Here we are, the ISCB-SC RSG, or simply the RSG Luxembourg.
Since our foundation in 2015, the RSG Luxembourg provides a platform for students and early career research from various institutes in Luxembourg. Our board consists of PhD and master students who, on a voluntary base, organize talks, workshops, discussion rounds and symposia on specific research topics that are beneficial to students. On one of our monthly brainstorming session for new event ideas, we found ourselves debating about Open Science and scientific publishing. Although the term Open Science is in everyone’s mouth, we had different concepts of the pillars of Open Science and its recent challenges. In collaboration with the eLife Ambassador Philippe Lucarelli, we had the idea on initializing a scientific meeting addressing scientific publishing and reproducibility processes, and which most importantly give students the opportunity to ask and discuss their questions and opinions in this field. On Tuesday 8th of May, we translated our idea into action.

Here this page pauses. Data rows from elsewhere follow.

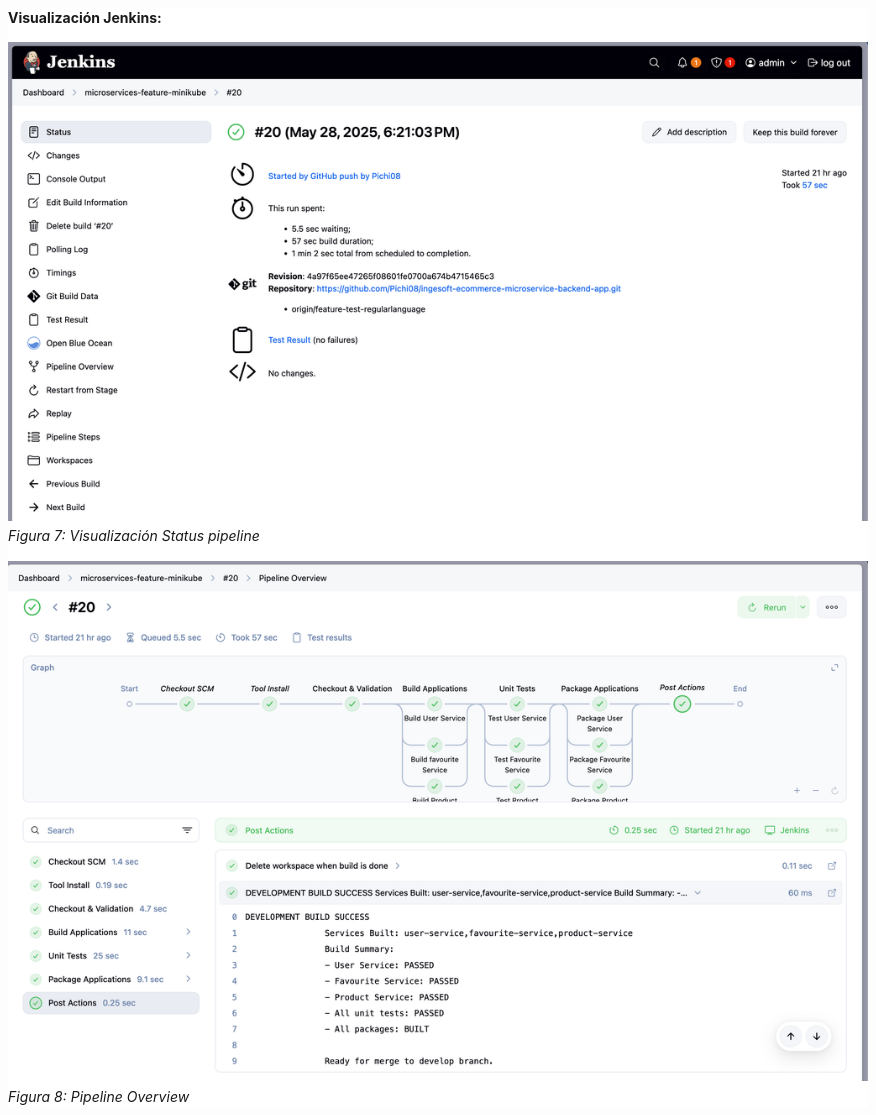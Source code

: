 **Visualización Jenkins:**

![Visualización Status pipeline](resources/7.png)
*Figura 7: Visualización Status pipeline*

![Pipeline Overview](resources/8.png)
*Figura 8: Pipeline Overview*

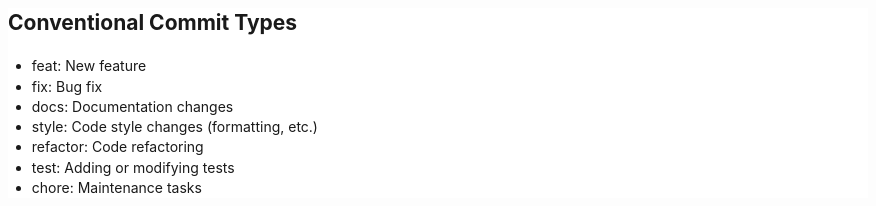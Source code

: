 ## Conventional Commit Types
- feat: New feature
- fix: Bug fix
- docs: Documentation changes
- style: Code style changes (formatting, etc.)
- refactor: Code refactoring
- test: Adding or modifying tests
- chore: Maintenance tasks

The seminar entitled “Revolution in journal publication” was held at the Luxembourg Centre for Systems Biomedicine and round 40 early to late career scientists joined the seminar. Our invited speaker, Kora Korzec from eLife introduced us to the latest insights on why and how to publish and use eLife, followed by an open and highly interactive discussion. The main interest of students was towards easier and free publication access, novel publishing models together with new reviewing schemes. Questions about pre-print, open access journals with innovative fees schemes, blind and double-blind reviewing, and transparent peer reviewing formed key part of the discussion. During this interactive session it became clear that one of the main aims of eLife besides publishing current research, is to advocate reproducible and open science. As a young researcher, we are acquiring so much knowledge and technical skills, but we are rarely taught how to be open and to how to share research outcomes in a fair manner. Retrospectively, we therefore highly appreciate that this gap has been filled and that we are now better prepared to promote our research openly.